We previously reported on a U.S. Supreme Court case which interpreted the evidence destruction provisions of Sarbanes-Oxley.  A plurality of the Court held in Yates that destruction of fish was not destruction of a tangible object and therefore did not violate the Sarbanes-Oxley Act.  In that case the Supreme Court concluded that the reference to “tangible objects” in the Sarbanes-Oxley Act should be read to cover only objects one can use to record or preserve information, not all objects in the physical world.

At that time I wondered what the next case would look like . . .

In United States v. Carroll, the owner of a 1996 Saab was shot to death during a drug transaction in Humboldt County, California. In the indictment, the government alleged that after the murder was committed, the accused drove the 1996 Saab to a remote area and set it on fire. The accused were charged with knowing destruction of a “tangible object” -i.e. the Saab – with the intent to obstruct a federal investigation, in violation of a provision of the Sarbanes-Oxley Act, as codified in Title 18, United States Code, Section 1519.
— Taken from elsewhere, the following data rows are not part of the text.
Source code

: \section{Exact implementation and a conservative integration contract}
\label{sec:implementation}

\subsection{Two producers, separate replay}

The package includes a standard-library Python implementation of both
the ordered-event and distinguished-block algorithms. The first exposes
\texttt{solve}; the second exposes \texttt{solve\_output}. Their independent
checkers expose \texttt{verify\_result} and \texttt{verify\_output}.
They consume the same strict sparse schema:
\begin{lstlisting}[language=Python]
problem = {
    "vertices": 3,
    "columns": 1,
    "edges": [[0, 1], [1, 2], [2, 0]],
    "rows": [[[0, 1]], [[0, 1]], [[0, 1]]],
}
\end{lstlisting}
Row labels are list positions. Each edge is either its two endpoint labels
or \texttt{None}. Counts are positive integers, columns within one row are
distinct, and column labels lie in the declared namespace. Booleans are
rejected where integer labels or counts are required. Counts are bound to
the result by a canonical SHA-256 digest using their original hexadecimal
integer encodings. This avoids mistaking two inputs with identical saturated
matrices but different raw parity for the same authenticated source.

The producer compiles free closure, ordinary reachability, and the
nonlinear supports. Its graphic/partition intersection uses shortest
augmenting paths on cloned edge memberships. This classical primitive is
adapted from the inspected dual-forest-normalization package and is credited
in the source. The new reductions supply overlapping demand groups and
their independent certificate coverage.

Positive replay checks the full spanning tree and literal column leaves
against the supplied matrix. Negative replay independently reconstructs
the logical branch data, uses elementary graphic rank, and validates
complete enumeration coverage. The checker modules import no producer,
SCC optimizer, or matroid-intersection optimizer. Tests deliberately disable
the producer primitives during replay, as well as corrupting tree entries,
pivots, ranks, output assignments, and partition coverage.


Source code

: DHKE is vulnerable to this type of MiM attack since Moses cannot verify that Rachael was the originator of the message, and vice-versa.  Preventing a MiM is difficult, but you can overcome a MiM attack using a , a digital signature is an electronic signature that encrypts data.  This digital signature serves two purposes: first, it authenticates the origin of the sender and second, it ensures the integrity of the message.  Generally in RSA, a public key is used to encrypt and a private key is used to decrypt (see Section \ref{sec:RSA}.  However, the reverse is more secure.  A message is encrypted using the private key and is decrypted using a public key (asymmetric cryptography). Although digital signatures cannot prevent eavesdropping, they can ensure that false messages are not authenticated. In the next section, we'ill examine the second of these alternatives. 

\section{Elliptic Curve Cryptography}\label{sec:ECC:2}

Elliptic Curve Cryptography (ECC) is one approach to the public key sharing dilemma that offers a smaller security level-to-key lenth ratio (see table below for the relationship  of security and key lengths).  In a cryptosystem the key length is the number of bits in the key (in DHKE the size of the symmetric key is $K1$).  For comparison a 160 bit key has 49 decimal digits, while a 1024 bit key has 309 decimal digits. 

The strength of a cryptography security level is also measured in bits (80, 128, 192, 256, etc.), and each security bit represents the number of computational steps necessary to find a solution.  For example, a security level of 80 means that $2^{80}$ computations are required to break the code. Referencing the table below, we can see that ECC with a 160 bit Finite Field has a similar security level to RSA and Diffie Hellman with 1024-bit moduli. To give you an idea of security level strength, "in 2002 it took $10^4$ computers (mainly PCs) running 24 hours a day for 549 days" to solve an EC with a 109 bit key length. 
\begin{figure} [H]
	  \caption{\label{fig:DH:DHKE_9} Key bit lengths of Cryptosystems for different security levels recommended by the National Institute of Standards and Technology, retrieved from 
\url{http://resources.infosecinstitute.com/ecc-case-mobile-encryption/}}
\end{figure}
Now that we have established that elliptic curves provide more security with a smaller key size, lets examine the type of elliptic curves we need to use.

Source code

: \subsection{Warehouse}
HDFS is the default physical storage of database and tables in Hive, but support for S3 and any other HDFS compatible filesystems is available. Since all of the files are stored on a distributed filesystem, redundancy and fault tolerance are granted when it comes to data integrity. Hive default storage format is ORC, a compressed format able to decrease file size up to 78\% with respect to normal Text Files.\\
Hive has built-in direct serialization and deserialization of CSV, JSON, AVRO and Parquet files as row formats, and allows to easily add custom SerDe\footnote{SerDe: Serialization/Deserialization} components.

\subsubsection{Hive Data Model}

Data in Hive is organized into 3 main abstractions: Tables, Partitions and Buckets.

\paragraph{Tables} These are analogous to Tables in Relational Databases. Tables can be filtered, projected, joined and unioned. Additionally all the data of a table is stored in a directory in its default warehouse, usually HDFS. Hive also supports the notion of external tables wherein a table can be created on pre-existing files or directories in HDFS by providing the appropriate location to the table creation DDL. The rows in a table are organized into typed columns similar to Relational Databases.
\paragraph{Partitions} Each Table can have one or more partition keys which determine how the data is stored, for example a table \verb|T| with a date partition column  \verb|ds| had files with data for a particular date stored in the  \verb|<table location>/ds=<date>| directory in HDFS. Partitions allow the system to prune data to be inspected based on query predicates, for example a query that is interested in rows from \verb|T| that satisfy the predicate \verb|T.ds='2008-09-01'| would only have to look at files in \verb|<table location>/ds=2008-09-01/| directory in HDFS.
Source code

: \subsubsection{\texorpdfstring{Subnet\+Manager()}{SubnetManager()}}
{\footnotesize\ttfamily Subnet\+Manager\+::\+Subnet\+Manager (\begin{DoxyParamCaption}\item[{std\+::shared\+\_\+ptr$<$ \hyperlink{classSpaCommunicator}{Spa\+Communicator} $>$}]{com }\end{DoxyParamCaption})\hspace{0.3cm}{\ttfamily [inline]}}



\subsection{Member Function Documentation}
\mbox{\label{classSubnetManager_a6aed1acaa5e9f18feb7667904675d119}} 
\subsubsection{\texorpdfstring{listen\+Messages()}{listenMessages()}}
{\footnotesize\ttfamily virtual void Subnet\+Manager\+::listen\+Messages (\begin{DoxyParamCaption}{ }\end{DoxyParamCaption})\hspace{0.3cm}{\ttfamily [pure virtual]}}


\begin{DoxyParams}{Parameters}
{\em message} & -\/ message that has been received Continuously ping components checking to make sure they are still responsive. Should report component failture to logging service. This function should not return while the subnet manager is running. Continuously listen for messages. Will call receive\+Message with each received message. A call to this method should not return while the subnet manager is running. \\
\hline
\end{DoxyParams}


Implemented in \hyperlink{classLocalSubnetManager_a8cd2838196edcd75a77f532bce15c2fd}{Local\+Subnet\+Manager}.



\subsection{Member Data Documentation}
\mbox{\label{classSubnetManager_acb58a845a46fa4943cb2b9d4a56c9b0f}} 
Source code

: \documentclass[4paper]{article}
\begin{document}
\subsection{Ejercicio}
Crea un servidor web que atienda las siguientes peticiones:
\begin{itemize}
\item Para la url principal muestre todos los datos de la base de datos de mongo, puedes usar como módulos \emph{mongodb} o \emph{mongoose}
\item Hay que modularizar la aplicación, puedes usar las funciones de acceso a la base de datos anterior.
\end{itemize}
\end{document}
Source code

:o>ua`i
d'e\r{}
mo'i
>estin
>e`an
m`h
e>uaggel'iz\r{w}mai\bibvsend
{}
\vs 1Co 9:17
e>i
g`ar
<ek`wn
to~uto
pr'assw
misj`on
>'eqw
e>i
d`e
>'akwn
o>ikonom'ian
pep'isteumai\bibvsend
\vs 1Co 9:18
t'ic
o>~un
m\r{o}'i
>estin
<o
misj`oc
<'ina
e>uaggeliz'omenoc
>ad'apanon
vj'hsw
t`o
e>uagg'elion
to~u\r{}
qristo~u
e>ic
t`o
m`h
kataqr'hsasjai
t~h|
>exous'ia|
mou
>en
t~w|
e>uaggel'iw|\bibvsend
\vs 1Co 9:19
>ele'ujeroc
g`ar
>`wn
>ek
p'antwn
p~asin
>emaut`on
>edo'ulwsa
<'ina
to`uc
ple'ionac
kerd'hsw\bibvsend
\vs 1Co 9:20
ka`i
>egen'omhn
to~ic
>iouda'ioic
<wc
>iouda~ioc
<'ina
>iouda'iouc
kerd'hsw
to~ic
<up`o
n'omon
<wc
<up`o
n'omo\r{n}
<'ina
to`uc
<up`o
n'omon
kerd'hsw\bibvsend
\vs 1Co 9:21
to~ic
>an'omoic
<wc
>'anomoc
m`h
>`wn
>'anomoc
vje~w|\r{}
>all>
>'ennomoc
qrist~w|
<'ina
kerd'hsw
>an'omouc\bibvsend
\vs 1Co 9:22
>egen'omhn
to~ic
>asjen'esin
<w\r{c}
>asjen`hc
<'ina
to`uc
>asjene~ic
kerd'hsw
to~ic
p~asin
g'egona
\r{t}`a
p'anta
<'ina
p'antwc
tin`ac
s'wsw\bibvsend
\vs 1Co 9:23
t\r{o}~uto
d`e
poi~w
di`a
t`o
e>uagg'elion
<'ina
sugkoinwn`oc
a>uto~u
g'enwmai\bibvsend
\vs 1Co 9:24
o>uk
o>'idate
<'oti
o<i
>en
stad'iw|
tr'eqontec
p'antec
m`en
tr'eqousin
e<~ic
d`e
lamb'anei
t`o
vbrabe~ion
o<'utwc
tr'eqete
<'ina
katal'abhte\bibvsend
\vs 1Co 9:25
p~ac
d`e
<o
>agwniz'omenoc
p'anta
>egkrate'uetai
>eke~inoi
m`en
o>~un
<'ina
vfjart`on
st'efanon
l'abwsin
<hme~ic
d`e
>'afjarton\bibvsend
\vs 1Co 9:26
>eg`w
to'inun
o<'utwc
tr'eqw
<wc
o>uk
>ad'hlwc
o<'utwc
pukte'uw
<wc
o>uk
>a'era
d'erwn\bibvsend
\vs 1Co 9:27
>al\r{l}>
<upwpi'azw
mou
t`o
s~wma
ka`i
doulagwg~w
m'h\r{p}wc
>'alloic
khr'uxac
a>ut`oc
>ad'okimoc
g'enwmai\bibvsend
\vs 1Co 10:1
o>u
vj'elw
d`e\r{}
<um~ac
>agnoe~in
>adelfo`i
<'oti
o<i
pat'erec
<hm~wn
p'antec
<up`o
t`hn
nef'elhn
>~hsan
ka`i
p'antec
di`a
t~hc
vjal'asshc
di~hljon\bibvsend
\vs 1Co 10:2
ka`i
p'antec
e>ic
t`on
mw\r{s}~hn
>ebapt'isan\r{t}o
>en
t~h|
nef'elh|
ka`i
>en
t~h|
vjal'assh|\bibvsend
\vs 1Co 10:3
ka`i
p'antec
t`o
The United States District Court for the Northern District of California held it was “common sense” that a Saab is not a tangible object.  The District Court noted the Yates plurality reasoned that a “tangible object” must be an object that is capable of being falsified or bearing a false entry.  This District Court found this reasoning applies with equal force to an automobile. In short, it would be just as unnatural to describe a torched sedan as falsified.